The Virginian-Pilot
                             THE VIRGINIAN-PILOT 
              Copyright (c) 1995, Landmark Communications, Inc.

DATE: Monday, November 6, 1995               TAG: 9511060088
SECTION: LOCAL                    PAGE: B1   EDITION: FINAL 
SOURCE: BY LAURA LAFAY, STAFF WRITER 
                                             LENGTH: Long  :  160 lines

PRISONS TIGHTEN POLICIES INMATES ARE BILLED FOR MORE SERVICES AND HAVE FEWER PRIVILEGES.

There would be no picnic tables this year on Family Day, the warden of the James River Correctional Center announced last month.

There also would be no grills, no hot dogs and no hamburgers. In place of the annual Family Day cook-out, the facility's two vending machines would be dragged outside.
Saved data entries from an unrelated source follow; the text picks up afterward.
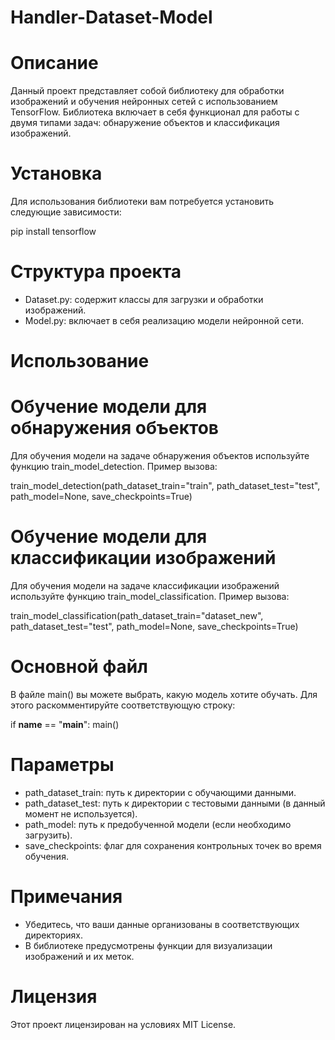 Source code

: # Handler-Dataset-Model

# Описание

Данный проект представляет собой библиотеку для обработки изображений и обучения нейронных сетей с использованием TensorFlow. Библиотека включает в себя функционал для работы с двумя типами задач: обнаружение объектов и классификация изображений.

# Установка

Для использования библиотеки вам потребуется установить следующие зависимости:

pip install tensorflow


# Структура проекта

- Dataset.py: содержит классы для загрузки и обработки изображений.
- Model.py: включает в себя реализацию модели нейронной сети.

# Использование

# Обучение модели для обнаружения объектов

Для обучения модели на задаче обнаружения объектов используйте функцию train_model_detection. Пример вызова:

train_model_detection(path_dataset_train="train", path_dataset_test="test", path_model=None, save_checkpoints=True)


# Обучение модели для классификации изображений

Для обучения модели на задаче классификации изображений используйте функцию train_model_classification. Пример вызова:

train_model_classification(path_dataset_train="dataset_new", path_dataset_test="test", path_model=None, save_checkpoints=True)


# Основной файл

В файле main() вы можете выбрать, какую модель хотите обучать. Для этого раскомментируйте соответствующую строку:

if __name__ == "__main__":
    main()


# Параметры

- path_dataset_train: путь к директории с обучающими данными.
- path_dataset_test: путь к директории с тестовыми данными (в данный момент не используется).
- path_model: путь к предобученной модели (если необходимо загрузить).
- save_checkpoints: флаг для сохранения контрольных точек во время обучения.

# Примечания

- Убедитесь, что ваши данные организованы в соответствующих директориях.
- В библиотеке предусмотрены функции для визуализации изображений и их меток.

# Лицензия

Этот проект лицензирован на условиях MIT License. 
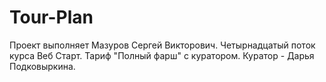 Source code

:# Tour-Plan

Проект выполняет Мазуров Сергей Викторович. Четырнадцатый поток курса Веб Старт. Тариф "Полный фарш" с куратором. Куратор - Дарья Подковыркина.
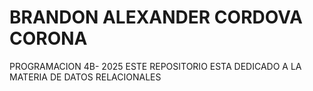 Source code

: # BRANDON ALEXANDER CORDOVA CORONA 
PROGRAMACION 4B- 2025
ESTE REPOSITORIO ESTA DEDICADO A LA MATERIA DE DATOS RELACIONALES
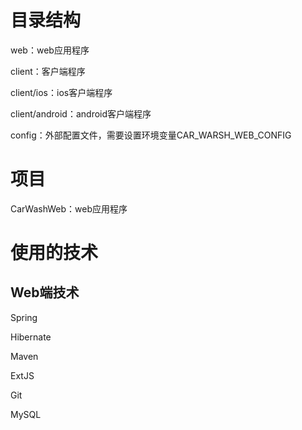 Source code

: # 目录结构
web：web应用程序

client：客户端程序

client/ios：ios客户端程序

client/android：android客户端程序

config：外部配置文件，需要设置环境变量CAR_WARSH_WEB_CONFIG
# 项目
CarWashWeb：web应用程序
# 使用的技术
## Web端技术
Spring

Hibernate

Maven

ExtJS

Git

MySQL
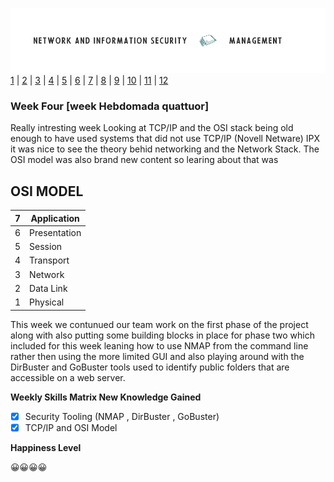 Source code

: ![Logo](Images/PCOM7E.png)
[1](/MyPortfolio/PCOM7E/Unit01.html) | [2](/MyPortfolio/PCOM7E/Unit02.html) | [3](/MyPortfolio/PCOM7E/Unit03.html) | [4](/MyPortfolio/PCOM7E/Unit04.html) | [5](/MyPortfolio/PCOM7E/Unit05.html) | [6](/MyPortfolio/PCOM7E/Unit06.html) | [7](/MyPortfolio/PCOM7E/Unit07.html) | [8](/MyPortfolio/PCOM7E/Unit08.html) | [9](/MyPortfolio/PCOM7E/Unit09.html) | [10](/MyPortfolio/PCOM7E/Unit10.html) | [11](/MyPortfolio/PCOM7E/Unit11.html) | [12](/MyPortfolio/PCOM7E/Unit12.html)
### Week Four [week Hebdomada quattuor]
Really intresting week Looking at TCP/IP and the OSI stack being old enough to have used systems that did not use TCP/IP (Novell Netware) IPX it was nice to see the theory behid networking and the Network Stack. The OSI model was also brand new content so learing about that was 

OSI MODEL
--
| 7  | Application  |
|---|---|
|  6 | Presentation   |
|  5 | Session   |
|  4 | Transport  |
|  3 | Network  |
|  2 | Data Link  |
|  1 |  Physical |

This week we contunued our team work on the first phase of the project along with also putting some building blocks in place for phase two which included for this week leaning how to use NMAP from the command line rather then using the more limited GUI and also playing around with the DirBuster and GoBuster tools used to identify public folders that are accessible on a web server.

**Weekly Skills Matrix New Knowledge Gained**

- [x] Security Tooling (NMAP , DirBuster , GoBuster)
- [X] TCP/IP and OSI Model 

**Happiness Level**

😀😀😀😀
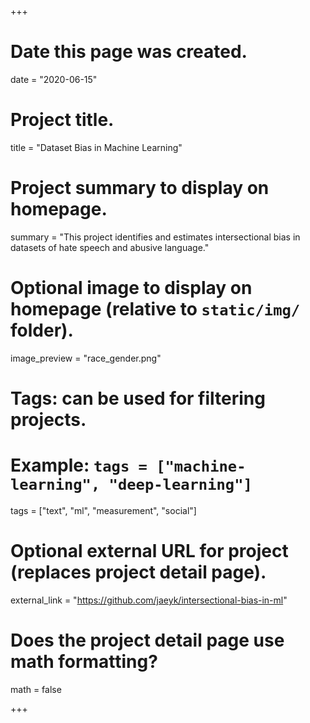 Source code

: +++
# Date this page was created.
date = "2020-06-15"

# Project title.
title = "Dataset Bias in Machine Learning"

# Project summary to display on homepage.
summary = "This project identifies and estimates intersectional bias in datasets of hate speech and abusive language."

# Optional image to display on homepage (relative to `static/img/` folder).
image_preview = "race_gender.png"

# Tags: can be used for filtering projects.
# Example: `tags = ["machine-learning", "deep-learning"]`
tags = ["text", "ml", "measurement", "social"]

# Optional external URL for project (replaces project detail page).
external_link = "https://github.com/jaeyk/intersectional-bias-in-ml"

# Does the project detail page use math formatting?
math = false

+++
Each prisoner could have four guests, but could not invite their non-biological children. Stepchildren would be turned away at the door.

The decree so outraged the prison's 446 mostly nonviolent inmates that they boycotted Family Day altogether. For them, the incident was an intentional affront - the latest in a barrage of new rules and policies which, they say, are calculated to isolate and dehumanize the 25,000 men and women behind bars in Virginia.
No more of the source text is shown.